By #MetaHash on The Capital
The legal mode of cryptocurrencies differ. Some countries have already officially authorized transactions with blockchain assets, which are regarded as a commodity or digital investment asset. In other states, the regulation of blockchain transactions is limited to mandatory financial reporting. In other places, crypto circulation is not controlled in any way or is prohibited at all.
But the trend is clear. The blockchain industry in general, and cryptocurrencies in particular, are becoming more and more regulated. Of course, this is still a young industry, for example, the practice of collecting taxes is at an early stage. Nevertheless, it already exists.
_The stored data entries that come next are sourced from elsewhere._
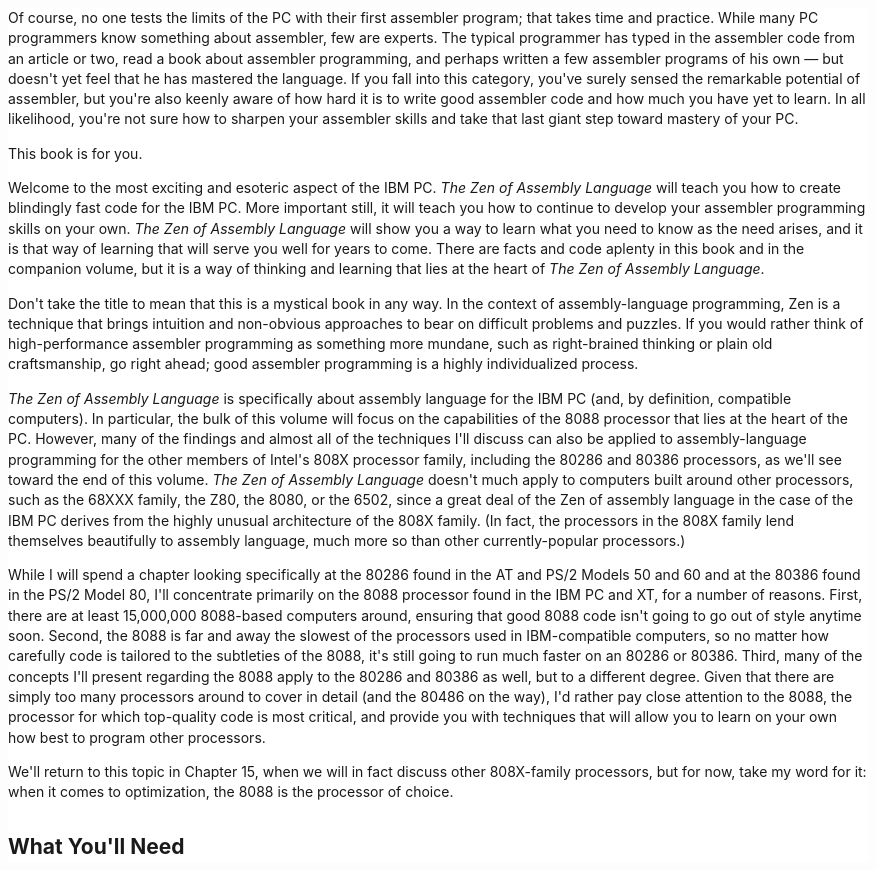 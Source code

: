 Of course, no one tests the limits of the PC with their first assembler program; that takes time and practice. While many PC programmers know something about assembler, few are experts. The typical programmer has typed in the assembler code from an article or two, read a book about assembler programming, and perhaps written a few assembler programs of his own — but doesn't yet feel that he has mastered the language. If you fall into this category, you've surely sensed the remarkable potential of assembler, but you're also keenly aware of how hard it is to write good assembler code and how much you have yet to learn. In all likelihood, you're not sure how to sharpen your assembler skills and take that last giant step toward mastery of your PC.

This book is for you.

Welcome to the most exciting and esoteric aspect of the IBM PC. *The Zen of Assembly Language* will teach you how to create blindingly fast code for the IBM PC. More important still, it will teach you how to continue to develop your assembler programming skills on your own. *The Zen of Assembly Language* will show you a way to learn what you need to know as the need arises, and it is that way of learning that will serve you well for years to come. There are facts and code aplenty in this book and in the companion volume, but it is a way of thinking and learning that lies at the heart of *The Zen of Assembly Language*.

Don't take the title to mean that this is a mystical book in any way. In the context of assembly-language programming, Zen is a technique that brings intuition and non-obvious approaches to bear on difficult problems and puzzles. If you would rather think of high-performance assembler programming as something more mundane, such as right-brained thinking or plain old craftsmanship, go right ahead; good assembler programming is a highly individualized process.

*The Zen of Assembly Language* is specifically about assembly language for the IBM PC (and, by definition, compatible computers). In particular, the bulk of this volume will focus on the capabilities of the 8088 processor that lies at the heart of the PC. However, many of the findings and almost all of the techniques I'll discuss can also be applied to assembly-language programming for the other members of Intel's 808X processor family, including the 80286 and 80386 processors, as we'll see toward the end of this volume. *The Zen of Assembly Language* doesn't much apply to computers built around other processors, such as the 68XXX family, the Z80, the 8080, or the 6502, since a great deal of the Zen of assembly language in the case of the IBM PC derives from the highly unusual architecture of the 808X family. (In fact, the processors in the 808X family lend themselves beautifully to assembly language, much more so than other currently-popular processors.)

While I will spend a chapter looking specifically at the 80286 found in the AT and PS/2 Models 50 and 60 and at the 80386 found in the PS/2 Model 80, I'll concentrate primarily on the 8088 processor found in the IBM PC and XT, for a number of reasons. First, there are at least 15,000,000 8088-based computers around, ensuring that good 8088 code isn't going to go out of style anytime soon. Second, the 8088 is far and away the slowest of the processors used in IBM-compatible computers, so no matter how carefully code is tailored to the subtleties of the 8088, it's still going to run much faster on an 80286 or 80386. Third, many of the concepts I'll present regarding the 8088 apply to the 80286 and 80386 as well, but to a different degree. Given that there are simply too many processors around to cover in detail (and the 80486 on the way), I'd rather pay close attention to the 8088, the processor for which top-quality code is most critical, and provide you with techniques that will allow you to learn on your own how best to program other processors.

We'll return to this topic in Chapter 15, when we will in fact discuss other 808X-family processors, but for now, take my word for it: when it comes to optimization, the 8088 is the processor of choice.

## What You'll Need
Take a look at the US, the major crypto market, where the state is actively involved in the blockchain industry and limits the crypto community. Or Great Britain, one of the most financially advanced countries in the world, where detailed rules on transaction fees have long been developed. In Japan, where digital trading is also very popular, there is strict crypto taxation.
Operations with cryptocurrencies are quite attractive for government regulators, as they are a serious resource for the state treasury and a tool for strengthening control over the market and resources. However, some countries have given up restrictions and actively promoted the crypto market development.
We are talking about Singapore, where neither individuals nor corporations pay tax on profits from blockchain transactions, about Malaysia, where there is no tax on capital gains. In Portugal, the government also waived all payments for crypto trading. In South Korea, the authorities are considering a 20% income tax similar to lottery winnings, but now the country’s crypto trade market is still free from fees. In Germany, coin-holders are exempt from tax on transaction profits, unless they are not a legal entity. Russia plans to limit the market for cryptocurrency quite seriously, but faces resistance from legal authorities, business, and crypto enthusiasts, while Belarus has adopted a law that actually legalized cryptocurrency and freed the population from any form of taxation of transactions with digital financial assets until 2023. In Malta, there are no fees on profits derived from the sale of cryptocurrencies. In Switzerland, digital currencies are subject to the same rules as foreign currencies. The jurisdiction of this country is generally very friendly and favorable for blockchain companies and crypto holders. No wonder that #MetaHash is registered there ;)
The support of government regulators for the crypto industry is important for the whole industry that is actively developing even in crisis times. And while many states are afraid of the blockchain potential and are going to limit it, most developed and developing countries are trying their best to promote its further growth.